StanChart shares hit near decade peak after profit rise, $1.5 billion buyback

By Selena Li

HONG KONG (Reuters) – Standard Chartered announced a new $1.5 billion share buyback on Friday after reporting its annual profit rose 18% on record growth in its wealth business and a strong performance of its markets division, driving its shares to a near-decade high.

The Asia, Africa and Middle East-focused bank is doubling down on its mainstay wealth management and markets business, even as an uncertain global growth outlook and a divergent interest rate policy are expected to cast a cloud over Western banks in the near term.

“Growth in our footprint markets across Asia, Africa and the Middle East is set to outpace global growth… and we are uniquely positioned to take advantage of this,” StanChart CEO Bill Winters said in the bank’s earnings statement.

StanChart’s Hong Kong-listed shares reversed earlier losses, rising 4.4% to HK$116 ($14.93) apiece at close, the highest since July 2015, slightly outpacing the market benchmark index which was up 4%.

Its London shares were up around 5% at market open.

Michael Makdad, senior market analyst at Morningstar, said the $1.5 billion new share buyback was larger than some expectations of an initial buyback of around $1 billion.

The London-based lender reported pretax profit for 2024 of $6 billion, up from $5.1 billion the year before and slightly below the $6.2 billion average of analysts’ forecasts as compiled by the bank.

StanChart has said it would invest $1.5 billion over five years in wealth and digital platforms, client centres, people and brand and marketing, to accelerate income growth and returns.

“We are confident that our increased investment and greater concentration will help us to outperform the market in terms of asset gathering and income growth over the medium term,” Winters said in the statement.

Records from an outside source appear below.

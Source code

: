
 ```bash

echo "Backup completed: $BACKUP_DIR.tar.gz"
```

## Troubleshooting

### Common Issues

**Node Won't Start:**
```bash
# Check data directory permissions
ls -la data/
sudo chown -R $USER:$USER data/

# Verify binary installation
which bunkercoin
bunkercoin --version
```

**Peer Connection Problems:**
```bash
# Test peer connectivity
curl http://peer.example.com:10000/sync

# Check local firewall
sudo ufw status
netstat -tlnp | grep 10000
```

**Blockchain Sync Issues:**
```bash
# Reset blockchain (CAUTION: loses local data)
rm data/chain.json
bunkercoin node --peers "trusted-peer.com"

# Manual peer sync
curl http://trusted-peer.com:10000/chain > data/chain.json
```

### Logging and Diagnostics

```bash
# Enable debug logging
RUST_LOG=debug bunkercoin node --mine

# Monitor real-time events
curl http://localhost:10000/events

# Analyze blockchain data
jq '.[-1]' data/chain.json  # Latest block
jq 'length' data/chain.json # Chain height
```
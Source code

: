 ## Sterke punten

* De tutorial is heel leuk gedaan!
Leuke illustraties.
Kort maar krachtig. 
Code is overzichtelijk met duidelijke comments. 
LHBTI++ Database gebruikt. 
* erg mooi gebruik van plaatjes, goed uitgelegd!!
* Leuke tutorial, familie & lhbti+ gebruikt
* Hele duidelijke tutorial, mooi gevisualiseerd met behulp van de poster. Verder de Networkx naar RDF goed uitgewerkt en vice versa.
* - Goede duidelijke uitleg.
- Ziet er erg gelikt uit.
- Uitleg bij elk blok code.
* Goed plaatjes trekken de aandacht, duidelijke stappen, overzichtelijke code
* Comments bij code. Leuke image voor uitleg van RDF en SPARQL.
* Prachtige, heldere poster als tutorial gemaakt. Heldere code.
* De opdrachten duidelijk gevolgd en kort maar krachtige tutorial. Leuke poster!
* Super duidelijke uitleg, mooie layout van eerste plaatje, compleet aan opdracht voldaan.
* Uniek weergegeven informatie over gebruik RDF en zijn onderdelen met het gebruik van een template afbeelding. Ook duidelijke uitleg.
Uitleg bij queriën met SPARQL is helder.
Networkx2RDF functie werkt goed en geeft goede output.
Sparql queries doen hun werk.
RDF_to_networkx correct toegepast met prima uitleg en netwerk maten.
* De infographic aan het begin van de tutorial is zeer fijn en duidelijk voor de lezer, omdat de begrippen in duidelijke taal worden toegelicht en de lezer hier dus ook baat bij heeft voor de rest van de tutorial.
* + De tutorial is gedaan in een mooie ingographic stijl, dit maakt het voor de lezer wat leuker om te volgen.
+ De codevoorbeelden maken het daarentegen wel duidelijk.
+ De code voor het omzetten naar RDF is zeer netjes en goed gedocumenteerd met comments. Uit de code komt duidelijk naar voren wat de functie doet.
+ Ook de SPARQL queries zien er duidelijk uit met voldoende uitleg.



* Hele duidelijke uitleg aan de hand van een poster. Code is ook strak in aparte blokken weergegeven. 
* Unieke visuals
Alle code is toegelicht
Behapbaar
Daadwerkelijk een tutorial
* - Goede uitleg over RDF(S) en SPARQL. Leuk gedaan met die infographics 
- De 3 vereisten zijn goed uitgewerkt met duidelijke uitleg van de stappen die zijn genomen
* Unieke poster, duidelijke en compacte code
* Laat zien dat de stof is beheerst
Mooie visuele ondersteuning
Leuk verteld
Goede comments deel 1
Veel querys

BOOST FROM NEW WEALTHY CLIENTS

The bank has said it is targeting $200 billion of net new money, or assets generated from existing and new clients, from 2025 to 2029, a double-digit compounded annual growth rate in wealth solutions income from 2024 to 2029.

StanChart said it acquired 265,000 new wealthy clients in 2024, who in total brought in $44 billion of new money, which is 61% higher than a year earlier.

It also announced a final dividend of 28 cents per share.

StanChart’s results mirrored rival HSBC’s, which earlier this week reported a 6.6% annual increase in pretax profit, slightly ahead of estimates, with wealth and personal banking profit rising 5.2% from a year ago.

However, the market is increasingly concerned international banks helping global trade and investment may take a blow from unilateral U.S. tariffs. StanChart said it saw limited pressure on its institutional businesses.

“US-China cross border income is relatively small. It’s only around 1% of our total corporate and investment banking income,” Winters said during call on the earnings, adding the bank was not over-reliant on any one trade and investment corridor.

Both StanChart and HSBC are trying to grow their fee-based income streams such as wealth management, to compensate for declining interest income as central bank rate cuts worldwide eat into the margins lenders make.

StanChart is also retreating from areas where it lacks scale, particularly in retail banking in many markets where regulatory costs and competition from local players have made it harder for global banks to muscle in.